The X-ray diffraction (XRD) results as shown in Fig. 3(a) were consistent with the preceding HAADF-STEM observations. The sample of 0.3Pt/α-Fe2O3-C550 exhibits the reflection characteristics of the rutile structure of α-Fe2O3 carriers and Pt nanoparticles. However, the characteristic reflection of the Pt nanoparticles completely disappeared in the 0.3Pt1/α-Fe2O3-C700 sample, accompanied with the obviously sharpened characteristic reflection of the rutile structure of Fe2O3 carriers, implying severe carrier sintering, in consistence with the huge decrease in the BET specific surface area after indispensable 700 °C calcination. Fig. 3(b and c) show the Pt 4f XPS spectra of 0.3Pt/α-Fe2O3-C550 and 0.3Pt1/α-Fe2O3-C700. In the 0.3Pt/α-Fe2O3-C550 sample, the Pt peaks were deconvoluted into peaks representing Pt0 and Pt4+; Pt4+ possibly comes from the surface oxidation of Pt NPs during calcination, while there are no peaks representing Pt2+. The Pt0 fraction of 0.3Pt/α-Fe2O3-C550 was 40% and the Pt4+ fraction was 60%, estimated from the area ratios.
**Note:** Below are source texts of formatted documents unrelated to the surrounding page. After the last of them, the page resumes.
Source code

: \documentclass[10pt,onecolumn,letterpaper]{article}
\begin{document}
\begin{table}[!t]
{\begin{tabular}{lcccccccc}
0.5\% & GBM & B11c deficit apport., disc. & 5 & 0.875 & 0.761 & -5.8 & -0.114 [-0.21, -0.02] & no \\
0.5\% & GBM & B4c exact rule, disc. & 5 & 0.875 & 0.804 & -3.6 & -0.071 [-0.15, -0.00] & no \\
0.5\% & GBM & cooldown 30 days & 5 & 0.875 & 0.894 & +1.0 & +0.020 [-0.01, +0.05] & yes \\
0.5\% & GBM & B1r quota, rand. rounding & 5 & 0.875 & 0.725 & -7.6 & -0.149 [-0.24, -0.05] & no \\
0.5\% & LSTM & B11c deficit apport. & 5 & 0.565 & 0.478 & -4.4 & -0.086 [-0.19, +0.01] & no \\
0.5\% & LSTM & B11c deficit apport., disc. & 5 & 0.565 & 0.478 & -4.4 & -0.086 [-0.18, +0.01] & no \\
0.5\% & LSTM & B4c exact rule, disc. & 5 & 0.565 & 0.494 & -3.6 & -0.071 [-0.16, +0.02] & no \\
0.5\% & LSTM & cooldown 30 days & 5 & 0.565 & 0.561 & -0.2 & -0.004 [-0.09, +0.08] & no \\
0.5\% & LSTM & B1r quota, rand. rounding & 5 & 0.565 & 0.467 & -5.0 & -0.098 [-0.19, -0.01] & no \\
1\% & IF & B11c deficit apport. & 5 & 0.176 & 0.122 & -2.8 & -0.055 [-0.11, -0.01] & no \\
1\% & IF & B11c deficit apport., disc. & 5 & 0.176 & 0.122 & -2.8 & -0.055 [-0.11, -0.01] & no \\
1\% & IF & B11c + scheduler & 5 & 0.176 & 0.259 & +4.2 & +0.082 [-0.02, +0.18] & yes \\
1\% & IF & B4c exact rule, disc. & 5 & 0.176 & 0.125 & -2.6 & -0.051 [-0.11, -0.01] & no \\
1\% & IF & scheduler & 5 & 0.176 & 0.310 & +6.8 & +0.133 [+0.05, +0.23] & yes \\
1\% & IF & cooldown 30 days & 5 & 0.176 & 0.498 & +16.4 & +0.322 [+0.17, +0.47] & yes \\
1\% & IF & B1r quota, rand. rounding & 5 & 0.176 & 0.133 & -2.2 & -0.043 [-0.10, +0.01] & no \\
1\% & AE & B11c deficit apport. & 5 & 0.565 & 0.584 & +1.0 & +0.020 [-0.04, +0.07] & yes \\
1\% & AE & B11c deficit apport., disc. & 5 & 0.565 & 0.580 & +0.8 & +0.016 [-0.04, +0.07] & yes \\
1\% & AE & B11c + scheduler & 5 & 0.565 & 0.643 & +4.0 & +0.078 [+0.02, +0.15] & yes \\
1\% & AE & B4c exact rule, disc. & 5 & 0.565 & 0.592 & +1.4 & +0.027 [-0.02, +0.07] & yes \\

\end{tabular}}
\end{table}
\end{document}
In the 0.3Pt1/α-Fe2O3-C700 sample, the Pt 4f peaks were deconvoluted into peaks representing Pt2+ and Pt4+, while there were no peaks representing Pt0. The Pt2+ fraction of 0.3Pt1/α-Fe2O3-C700 was 81% and the Pt4+ fraction was 19%, estimated from the area ratios, indicating that those Pt single-atoms were quite oxidized.47


image file: d1cy01578h-f3.tif
Fig. 3 Structural characterization of the samples of 0.3Pt/α-Fe2O3-C550 and 0.3Pt1/α-Fe2O3-C700: (a) the XRD patterns and reference materials (PDF#04-0802 is the JCPDS card number of Pt); (b) the Pt 4f XPS spectra of 0.3Pt/α-Fe2O3-C550; (c) the Pt 4f XPS spectra of 0.3Pt1/α-Fe2O3-C700.
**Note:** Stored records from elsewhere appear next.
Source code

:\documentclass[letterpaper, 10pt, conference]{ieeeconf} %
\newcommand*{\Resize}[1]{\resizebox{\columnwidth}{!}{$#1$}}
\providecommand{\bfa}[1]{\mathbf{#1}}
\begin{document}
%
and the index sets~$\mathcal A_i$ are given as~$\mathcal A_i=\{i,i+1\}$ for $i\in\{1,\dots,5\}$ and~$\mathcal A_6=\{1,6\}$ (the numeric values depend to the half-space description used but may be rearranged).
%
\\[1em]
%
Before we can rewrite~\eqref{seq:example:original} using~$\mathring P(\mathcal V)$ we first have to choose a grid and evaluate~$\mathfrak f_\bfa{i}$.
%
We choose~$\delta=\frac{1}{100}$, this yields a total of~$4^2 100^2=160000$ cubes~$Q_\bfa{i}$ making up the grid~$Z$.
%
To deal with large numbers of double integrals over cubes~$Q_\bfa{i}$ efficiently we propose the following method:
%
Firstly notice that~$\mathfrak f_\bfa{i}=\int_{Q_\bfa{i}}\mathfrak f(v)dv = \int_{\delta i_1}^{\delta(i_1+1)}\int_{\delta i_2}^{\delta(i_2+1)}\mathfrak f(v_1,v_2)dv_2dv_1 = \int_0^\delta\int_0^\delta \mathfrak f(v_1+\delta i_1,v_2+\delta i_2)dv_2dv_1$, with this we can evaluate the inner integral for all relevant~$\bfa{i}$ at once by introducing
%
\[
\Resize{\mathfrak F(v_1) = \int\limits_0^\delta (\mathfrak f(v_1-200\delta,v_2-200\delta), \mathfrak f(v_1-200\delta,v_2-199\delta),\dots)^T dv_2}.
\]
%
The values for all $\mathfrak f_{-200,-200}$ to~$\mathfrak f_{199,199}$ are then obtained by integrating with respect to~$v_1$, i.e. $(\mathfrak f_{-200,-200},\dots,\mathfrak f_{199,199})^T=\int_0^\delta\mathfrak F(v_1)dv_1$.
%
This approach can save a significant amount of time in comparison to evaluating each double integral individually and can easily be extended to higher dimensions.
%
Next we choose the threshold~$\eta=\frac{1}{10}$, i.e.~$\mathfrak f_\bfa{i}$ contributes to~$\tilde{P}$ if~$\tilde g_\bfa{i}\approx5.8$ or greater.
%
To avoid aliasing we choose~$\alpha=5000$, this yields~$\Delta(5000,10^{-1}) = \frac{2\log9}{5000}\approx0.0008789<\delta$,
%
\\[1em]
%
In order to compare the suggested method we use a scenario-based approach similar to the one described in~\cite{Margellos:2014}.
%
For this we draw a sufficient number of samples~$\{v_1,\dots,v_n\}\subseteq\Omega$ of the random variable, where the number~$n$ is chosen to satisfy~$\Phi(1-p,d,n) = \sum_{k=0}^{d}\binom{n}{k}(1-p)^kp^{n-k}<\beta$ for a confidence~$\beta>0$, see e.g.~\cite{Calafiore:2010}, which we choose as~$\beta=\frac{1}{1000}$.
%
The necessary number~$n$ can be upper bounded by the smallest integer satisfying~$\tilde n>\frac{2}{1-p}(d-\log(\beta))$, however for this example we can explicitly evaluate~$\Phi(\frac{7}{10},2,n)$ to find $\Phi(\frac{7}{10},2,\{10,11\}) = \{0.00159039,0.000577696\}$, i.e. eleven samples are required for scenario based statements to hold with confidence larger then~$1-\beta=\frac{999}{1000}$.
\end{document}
The adsorption of carbon monoxide followed by infrared spectroscopy has often been used to characterize supported transition metals.48 A further investigation on the CO adsorption of 0.3Pt1/α-Fe2O3-C700 using Fourier-transform infrared spectroscopy (FTIR) was carried out to provide additional information about the dispersion and oxidation state of Pt, and the results are shown in Fig. 4. For the adsorption of CO on the sample of 0.3Pt1/α-Fe2O3-C700, only a single band appeared at 2170 cm−1, which can be ascribed to CO adsorbed on the highly oxidized Pt single atoms. Obviously, the band position of CO adsorbed on the highly oxidized Pt was almost unchanged during the adsorption and evacuation processes, consistent with a lack of interaction between the adsorbed CO molecules on Pt because of the isolation of single Pt atoms in 0.3Pt1/α-Fe2O3-C700. Note that the CO vibration wavenumbers (2170 cm−1) of the prepared SACs of 0.3Pt1/α-Fe2O3-C700 are much higher than those of Pt SACs reported,3 consistent with the much higher oxidation state of Pt in this catalyst.


image file: d1cy01578h-f4.tif
Fig. 4 In situ FTIR spectra of CO adsorption on the sample of 0.3Pt1/α-Fe2O3-C700. DRIFT spectra of the same sample are recorded after in situ heating at 200 °C under flowing He for 0.5 h, cooling to room temperature, saturation with CO (from a 1 vol% CO/He stream for 10 min) and subsequent flushing with He for 1–5 min to purge gas-phase CO (band b and band c) from the environmental cell. The residual band at 2170 cm−1 is assigned to CO that is linearly adsorbed on the highly oxidized Pt single atoms. The independence of frequency with CO adsorption and the evacuation process suggests a lack of interaction between the adsorbed CO molecules and confirms that the single Pt atoms in the 0.3Pt1/α-Fe2O3-C700 samples are well isolated.

Metal dispersion is vital in catalyst lifetime and activity. Accurate determination of metal dispersion is highly desired for the quantitative evaluation and estimation of degradation.49 Considering the support effect, the application of conventional CO chemisorption may not provide a reliable indication of Pt metal dispersion. However, HAADF-STEM combined with XRD and XPS has been considered a powerful tool to determine the metal dispersion. By applying a combination of these technologies above, we can definitely come to an objective conclusion that the Pt in 0.3Pt1/α-Fe2O3-C700 could be dispersed as atoms, showing almost 100% dispersion.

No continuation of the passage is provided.